Sayangnya entah karena tak berpengalaman atau justru karena terlalu bersemangat, Siti Loun ketika hendak membumikan bibitnya malah meloloskan polibeg-nya beserta seluruh tanah-tanahnya. Itu membuat akar sang bibit terekspos terbuka seperti telanjang tanpa baju. Loun segera menaruhnya ke dalam lobang yang sudah digali dan kemudian ditimbuni dengan tanah hitam.

Tapi sejak itu dalam hati aku sudah sangsi akan kemungkinan hidup durian itu. Namun butuh beberapa bulan untuk memastikannya. Ketika sang bibit malang itu benar-benar mati akhirnya hal itu "kulaporkan" kepada Loun, lalu dengan sigap diapun menyatakan "bertanggungjawab". Dia kirimkan bibit durian dari jenis yang tetap sama-sama musangking, namun kali ini dengan ukuran yang lebih besar dan tinggi.

Dan itu harus ditanam hari ini. Kenapa? Karena tepat di tanggal 25 Februari dan Jumat barokah ini adalah merupakan ulangtahunnya yang ke-45. Begitulah Tiloun menuntaskan niat sekaligus pertambahan usianya.

Jika dahulu bibit itu ditanam di hari bukan apa-apa, maka kini hal itu dilakukan dengan pemilihan hari baik. Jika sebelumnya bibit tersebut ditanam adalah milik empunya lahan, sedangkan kini betul-betul sumbangan Ybs sendiri. Lebih lengkap dan semoga lebih berkah.

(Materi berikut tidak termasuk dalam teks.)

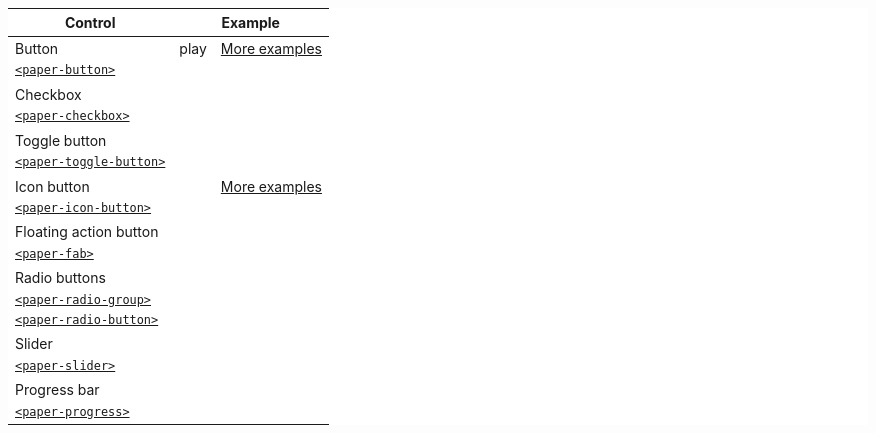 <table class="demo-table">
  <thead>
    <tr>
      <th>Control</th>
      <th colspan="2">Example</th>
      <!-- <th>Info</th> -->
    </tr>
  </thead>
  <tr>
    <td>Button<br>
    <a href="/docs/elements/paper-elements.html#paper-button"><code>&lt;paper-button&gt;</code></a></td>
    <td><paper-button>play</paper-button></td>
    <td><a href="/components/paper-elements/demo.html#paper-button"><core-icon icon="arrow-forward" size="16"></core-icon> More examples</a></td>
  </tr>
  <tr>
    <td>Checkbox<br>
    <a href="/docs/elements/paper-elements.html#paper-checkbox"><code>&lt;paper-checkbox&gt;</code></a></td>
    <td><paper-checkbox label="Enable"></paper-checkbox></td>
  </tr>
  <tr>
    <td>Toggle button<br>
    <a href="/docs/elements/paper-elements.html#paper-toggle-button"><code>&lt;paper-toggle-button&gt;</code></a></td>
    <td><paper-toggle-button label="play"></paper-toggle-button></td>
  </tr>
  <tr>
    <td>Icon button<br>
    <a href="/docs/elements/paper-elements.html#paper-icon-button"><code>&lt;paper-icon-button&gt;</code></a></td>
    <td><paper-icon-button icon="search"></paper-icon-button><paper-icon-button icon="favorite"></paper-icon-button></td>
    <td><a href="/components/paper-elements/demo.html#paper-icon-button"><core-icon icon="arrow-forward" size="16"></core-icon> More examples</a></td>
  </tr>
  <tr>
    <td>Floating action button<br>
    <a href="/docs/elements/paper-elements.html#paper-fab"><code>&lt;paper-fab&gt;</code></a></td>
    <td><paper-fab icon="add"></paper-fab></td>
  </tr>
  <tr>
    <td>Radio buttons<br>
    <a href="/docs/elements/paper-elements.html#paper-radio-group"><code>&lt;paper-radio-group&gt;</code></a><br>
    <a href="/docs/elements/paper-elements.html#paper-radio-button"><code>&lt;paper-radio-button&gt;</code></a></td>
    <td>
      <paper-radio-group selected="0">
        <paper-radio-button label="Now"></paper-radio-button><br>
        <paper-radio-button label="Later"></paper-radio-button>
      </paper-radio-group></td>
  </tr>
  <tr>
    <td>Slider<br>
    <a href="/docs/elements/paper-elements.html#paper-slider"><code>&lt;paper-slider&gt;</code></a></td>
    <td><paper-slider pin></paper-slider></td>
  </tr>
  <tr>
    <td>Progress bar<br>
    <a href="/docs/elements/paper-elements.html#paper-progress"><code>&lt;paper-progress&gt;</code></a></td>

Mungkin sekarang kalian akan mulai bertanya-tanya: siapakah sesungguhnya Siti Loun itu? Jawabannya: kami bersepupu. Hal itu persisnya terjadi karena kedua ayahanda kami juga bersepupu satu sama lain, itu juga karena ayahanda mereka masing-masing merupakan abang-adik kandung. Dengan kata lain: kami sepupu tiga tingkat.

Dalam budaya orang lain jenis kekerabatan seperti itu mungkin tidak lagi dianggap keluarga, namun dalam tradisi Tapanuli dalam puak yang manapun kami adalah kerabat dekat. Apalagi dengan tarombo yang masih terdata dengan jelas, juga karena sejak lama keluarga kami masih menjadi komunikasi dan silaturahmi satu sama lain. Kami adalah koum, dan juga: solkot. Tak ada lagi kekariban di atasnya, kecuali terhadap ayah-ibu.

Dulu di tahun 2003 ketika aku masih jadi aktivis HMI aku berangkat ke Jakarta untuk mengikuti Kongres PB HMI di Asrama Haji. Ayahanda ketika tau aku lagi di ibukota kemudian mengirimkan nomor telepon Tiloun beserta pesan tunggal: jangan lupa bertamu ke sana. Ketika itu mereka memang sudah tinggal di kota satelit itu di sebuah kompleks perumahan yang aku sudah lupa namanya.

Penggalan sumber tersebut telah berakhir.